This repo contains an experimental implementation of DIAMOND combined with Snakemake in a Docker container.
DIAMOND is a high-throughput program for aligning DNA reads or protein sequences against a protein reference database such as NR, at up to 20,000 times the speed of BLAST, with high sensitivity.
The Snakemake workflow management system is a tool to create reproducible and scalable data analyses. Workflows are described via a human readable, Python based language. They can be seamlessly scaled to server, cluster, grid and cloud environments, without the need to modify the workflow definition.

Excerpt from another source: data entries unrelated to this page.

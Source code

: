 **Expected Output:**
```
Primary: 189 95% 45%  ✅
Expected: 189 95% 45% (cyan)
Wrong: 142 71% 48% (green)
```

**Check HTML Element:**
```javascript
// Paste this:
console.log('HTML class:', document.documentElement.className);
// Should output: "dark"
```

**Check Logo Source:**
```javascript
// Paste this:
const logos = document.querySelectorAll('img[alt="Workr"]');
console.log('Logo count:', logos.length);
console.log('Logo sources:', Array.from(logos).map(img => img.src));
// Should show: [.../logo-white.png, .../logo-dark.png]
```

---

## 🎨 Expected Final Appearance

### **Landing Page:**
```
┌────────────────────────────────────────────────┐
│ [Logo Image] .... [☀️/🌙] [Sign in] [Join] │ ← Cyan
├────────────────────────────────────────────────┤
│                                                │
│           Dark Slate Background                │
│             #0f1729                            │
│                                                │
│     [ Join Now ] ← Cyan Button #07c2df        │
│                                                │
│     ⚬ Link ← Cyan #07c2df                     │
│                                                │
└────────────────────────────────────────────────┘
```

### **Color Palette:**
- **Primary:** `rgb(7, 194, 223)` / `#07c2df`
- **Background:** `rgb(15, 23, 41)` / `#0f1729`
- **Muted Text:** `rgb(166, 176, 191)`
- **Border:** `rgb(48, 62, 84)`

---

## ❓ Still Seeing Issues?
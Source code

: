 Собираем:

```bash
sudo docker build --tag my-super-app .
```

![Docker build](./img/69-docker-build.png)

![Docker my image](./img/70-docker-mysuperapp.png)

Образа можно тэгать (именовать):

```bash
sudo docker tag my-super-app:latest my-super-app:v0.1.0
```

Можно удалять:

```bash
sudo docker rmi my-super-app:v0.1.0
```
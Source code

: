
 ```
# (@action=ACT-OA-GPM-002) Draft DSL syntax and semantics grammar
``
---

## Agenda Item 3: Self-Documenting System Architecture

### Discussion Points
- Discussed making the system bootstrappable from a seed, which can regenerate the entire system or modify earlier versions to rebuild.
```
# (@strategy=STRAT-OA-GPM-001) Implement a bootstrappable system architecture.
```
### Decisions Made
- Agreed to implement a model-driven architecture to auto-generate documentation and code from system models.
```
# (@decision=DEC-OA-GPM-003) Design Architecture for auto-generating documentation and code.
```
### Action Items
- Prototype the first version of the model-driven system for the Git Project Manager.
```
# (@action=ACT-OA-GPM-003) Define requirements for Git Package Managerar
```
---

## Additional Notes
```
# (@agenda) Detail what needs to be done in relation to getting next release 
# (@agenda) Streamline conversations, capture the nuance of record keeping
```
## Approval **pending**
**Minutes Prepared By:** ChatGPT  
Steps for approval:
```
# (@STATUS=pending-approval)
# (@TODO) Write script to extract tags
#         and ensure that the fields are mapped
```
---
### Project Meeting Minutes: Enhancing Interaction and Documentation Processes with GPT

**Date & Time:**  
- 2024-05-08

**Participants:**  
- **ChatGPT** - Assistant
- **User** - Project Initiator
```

Docker is a set of platform as a service products that use OS-level virtualization to deliver software in packages called containers. Containers are isolated from one another and bundle their own software, libraries and configuration files; they can communicate with each other through well-defined channels.
Steps to run:
Build snakemake image by using the dockerfile in this GitHub repository:
docker build --pull --rm -f "5_MyContainer\Dockerfile" -t thomasbtf/diamond_snakemake:latest "5_MyContainer"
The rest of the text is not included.